Open source shows what could run. Receipts prove what did run.
This repo is a small receipt wrapper for the published xai-org/x-algorithm demo pipeline. It does not modify X's repo and it does not claim to audit production X. It shows the missing verifiability layer: a specific ranking run can be bound to a code commit, model artifact hashes, config hash, input commitment, output Merkle root, and Ed25519 signature.
A valid receipt proves that a specific output was bound to specific code, model artifacts, config, and input commitments at signing time.
It does not prove that the ranking was fair, truthful, beneficial, unbiased, legally sufficient, or actually used in production. Those are different audit problems.

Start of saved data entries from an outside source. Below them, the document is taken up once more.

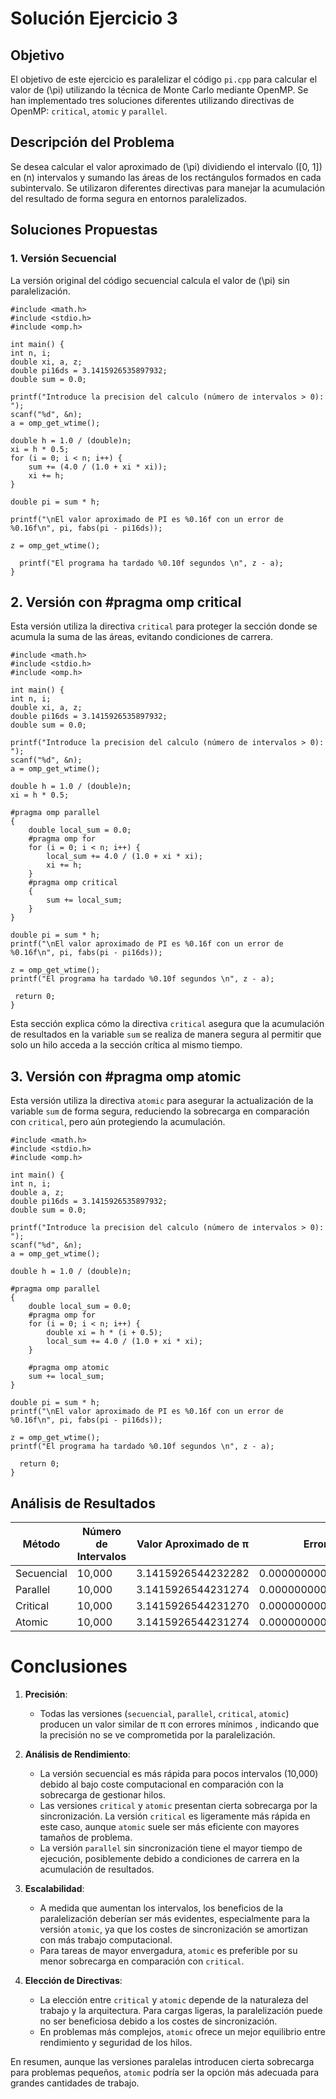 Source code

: # Solución Ejercicio 3

## Objetivo
El objetivo de este ejercicio es paralelizar el código `pi.cpp` para calcular el valor de \(\pi\) utilizando la técnica de Monte Carlo mediante OpenMP. Se han implementado tres soluciones diferentes utilizando directivas de OpenMP: `critical`, `atomic` y `parallel`.

## Descripción del Problema
Se desea calcular el valor aproximado de \(\pi\) dividiendo el intervalo \([0, 1]\) en \(n\) intervalos y sumando las áreas de los rectángulos formados en cada subintervalo. Se utilizaron diferentes directivas para manejar la acumulación del resultado de forma segura en entornos paralelizados.

## Soluciones Propuestas

### 1. Versión Secuencial
La versión original del código secuencial calcula el valor de \(\pi\) sin paralelización.

    #include <math.h> 
    #include <stdio.h> 
    #include <omp.h> 

    int main() {  
    int n, i; 
    double xi, a, z; 
    double pi16ds = 3.1415926535897932; 
    double sum = 0.0; 

    printf("Introduce la precision del calculo (número de intervalos > 0): "); 
    scanf("%d", &n); 
    a = omp_get_wtime(); 

    double h = 1.0 / (double)n; 
    xi = h * 0.5; 
    for (i = 0; i < n; i++) { 
        sum += (4.0 / (1.0 + xi * xi)); 
        xi += h; 
    } 

    double pi = sum * h; 

    printf("\nEl valor aproximado de PI es %0.16f con un error de %0.16f\n", pi, fabs(pi - pi16ds)); 

    z = omp_get_wtime(); 

      printf("El programa ha tardado %0.10f segundos \n", z - a); 
    }
## 2. Versión con #pragma omp critical
Esta versión utiliza la directiva `critical` para proteger la sección donde se acumula la suma de las áreas, evitando condiciones de carrera.


    #include <math.h>
    #include <stdio.h>
    #include <omp.h>

    int main() {
    int n, i;
    double xi, a, z;
    double pi16ds = 3.1415926535897932;
    double sum = 0.0;

    printf("Introduce la precision del calculo (número de intervalos > 0): ");
    scanf("%d", &n);
    a = omp_get_wtime();

    double h = 1.0 / (double)n;
    xi = h * 0.5;

    #pragma omp parallel
    {
        double local_sum = 0.0;
        #pragma omp for
        for (i = 0; i < n; i++) {
            local_sum += 4.0 / (1.0 + xi * xi);
            xi += h;
        }
        #pragma omp critical
        {
            sum += local_sum;
        }
    }

    double pi = sum * h;
    printf("\nEl valor aproximado de PI es %0.16f con un error de %0.16f\n", pi, fabs(pi - pi16ds));

    z = omp_get_wtime();
    printf("El programa ha tardado %0.10f segundos \n", z - a);

     return 0;
    }


Esta sección explica cómo la directiva `critical` asegura que la acumulación de resultados en la variable `sum` se realiza de manera segura al permitir que solo un hilo acceda a la sección crítica al mismo tiempo.

## 3. Versión con #pragma omp atomic
Esta versión utiliza la directiva `atomic` para asegurar la actualización de la variable `sum` de forma segura, reduciendo la sobrecarga en comparación con `critical`, pero aún protegiendo la acumulación.


    #include <math.h>
    #include <stdio.h>
    #include <omp.h>

    int main() {
    int n, i;
    double a, z;
    double pi16ds = 3.1415926535897932;
    double sum = 0.0;

    printf("Introduce la precision del calculo (número de intervalos > 0): ");
    scanf("%d", &n);
    a = omp_get_wtime();

    double h = 1.0 / (double)n;

    #pragma omp parallel
    {
        double local_sum = 0.0;
        #pragma omp for
        for (i = 0; i < n; i++) {
            double xi = h * (i + 0.5);
            local_sum += 4.0 / (1.0 + xi * xi);
        }

        #pragma omp atomic
        sum += local_sum;
    }

    double pi = sum * h;
    printf("\nEl valor aproximado de PI es %0.16f con un error de %0.16f\n", pi, fabs(pi - pi16ds));

    z = omp_get_wtime();
    printf("El programa ha tardado %0.10f segundos \n", z - a);

      return 0;
    }
   ## Análisis de Resultados

 | Método     | Número de Intervalos | Valor Aproximado de π | Error             | Tiempo de Ejecución (segundos) |
|------------|----------------------|-----------------------|-------------------|--------------------------------|
| Secuencial | 10,000               | 3.1415926544232282    | 0.0000000008334351 | 0.0000640000                   |
| Parallel   | 10,000               | 3.1415926544231274  | 0.0000000008333347| 0.0157797820                  |
| Critical   | 10,000               | 3.1415926544231270   | 0.0000000008333338 |0.0008599570                |
| Atomic     | 10,000               | 3.1415926544231274   | 0.0000000008333343 | 0.0008669500                 |


# Conclusiones 

1. **Precisión**:
   - Todas las versiones (`secuencial`, `parallel`, `critical`, `atomic`) producen un valor similar de π con errores mínimos , indicando que la precisión no se ve comprometida por la paralelización.

2. **Análisis de Rendimiento**:
   - La versión secuencial es más rápida para pocos intervalos (10,000) debido al bajo coste computacional en comparación con la sobrecarga de gestionar hilos.
   - Las versiones `critical` y `atomic` presentan cierta sobrecarga por la sincronización. La versión `critical` es ligeramente más rápida en este caso, aunque `atomic` suele ser más eficiente con mayores tamaños de problema.
   - La versión `parallel` sin sincronización tiene el mayor tiempo de ejecución, posiblemente debido a condiciones de carrera en la acumulación de resultados.

3. **Escalabilidad**:
   - A medida que aumentan los intervalos, los beneficios de la paralelización deberían ser más evidentes, especialmente para la versión `atomic`, ya que los costes de sincronización se amortizan con más trabajo computacional.
   - Para tareas de mayor envergadura, `atomic` es preferible por su menor sobrecarga en comparación con `critical`.

4. **Elección de Directivas**:
   - La elección entre `critical` y `atomic` depende de la naturaleza del trabajo y la arquitectura. Para cargas ligeras, la paralelización puede no ser beneficiosa debido a los costes de sincronización.
   - En problemas más complejos, `atomic` ofrece un mejor equilibrio entre rendimiento y seguridad de los hilos.

En resumen, aunque las versiones paralelas introducen cierta sobrecarga para problemas pequeños, `atomic` podría ser la opción más adecuada para grandes cantidades de trabajo.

The mock demo creates a synthetic Phoenix-style ranking event, signs it, and verifies the receipt offline.
npm run demo
npm run verify
node scripts/inspect-receipt.mjs examples/x-feed-demo.receipt.jsonExpected verifier shape:
✓ Signature: VALID
Format: v2 (draft-farley-acta-signed-receipts-03)
Type: recommender_rank_receipt
Algorithm: ed25519
Tier: T1 basic (ed25519-signature, jcs-canonicalization)
No servers were contacted.
Expected receipt inspection shape:
✓ algorithm repo https://github.com/xai-org/x-algorithm
✓ algorithm commit git:published-demo-mock-2026-05-15
✓ pipeline phoenix/run_pipeline.py
✓ model artifacts 5 file commitment(s)
✓ input commitment merkle-rfc6962-sha256:...
✓ output root merkle-rfc6962-sha256:...
✓ selected count 50
✓ top-N disclosed 10
Clone the X algorithm repo and download/extract its Phoenix artifacts as described upstream. Then run:
git clone https://github.com/xai-org/x-algorithm.git ./x-algorithm
# Follow upstream instructions to place Phoenix artifacts under:
# ./x-algorithm/phoenix/artifacts/oss-phoenix-artifacts
node scripts/run-x-algorithm-with-receipt.mjs \
--x-algorithm-dir ./x-algorithm \
--artifacts-dir ./x-algorithm/phoenix/artifacts/oss-phoenix-artifacts \
--receipt-out receipts/x-feed-real.receipt.json \
--jwks-out receipts/x-feed-real.jwks
npx @veritasacta/verify receipts/x-feed-real.receipt.json --jwks receipts/x-feed-real.jwks
node scripts/inspect-receipt.mjs receipts/x-feed-real.receipt.jsonThe real wrapper executes uv run run_pipeline.py inside x-algorithm/phoenix, captures stdout/stderr digests, hashes model/config/corpus files, commits to the input files, commits to the ranked output lines, signs the event, and writes a local JWKS for offline verification.
The receipt type is recommender_rank_receipt with profile recommender.post_ranking.v1.
Core payload fields:
| Field | Meaning |
|---|---|
algorithm_repo |
Source repository for the algorithm implementation. |
algorithm_commit |
Git commit hash for the checked-out algorithm source. |
pipeline |
Pipeline entry point, currently phoenix/run_pipeline.py. |
model_artifacts |
Per-file SHA-256 commitments for model/config/corpus artifacts. |
model_artifacts_root |
Merkle root over model_artifacts. |
config_hash |
Hash over config artifact commitments. |
input_commitment |
Merkle root over private or selectively disclosable input references. |
output_root |
Merkle root over the complete ranked output commitment. |
output_top_n_optional |
Optional selectively disclosed top-N output sample. |
selected_count |
Count of committed ranked outputs. |
caveat |
Explicit limitation of the proof claim. |
See docs/audit-event-schema.md and schemas/recommender-post-ranking-v1.schema.json.
At the time this was built, the upstream repository had no open issues, no open PRs, and pull request creation was restricted. A wrapper keeps the contribution vendor-neutral and avoids asking xAI to adopt any receipt format. If upstream wants a hook later, the minimal shape is an optional post-ranking audit event that external systems can sign however they choose.
on_rank_complete(RankAuditEvent {
algorithm_commit,
model_artifact_hashes,
config_hash,
input_commitment,
output_root,
output_top_n_optional,
timestamp,
})No signing requirement. No policy engine. No external service dependency. The hook only emits structured evidence; signing and anchoring stay outside the core ranking pipeline.
Apache-2.0. This repo is independent of xai-org/x-algorithm; use that repository under its own license and terms.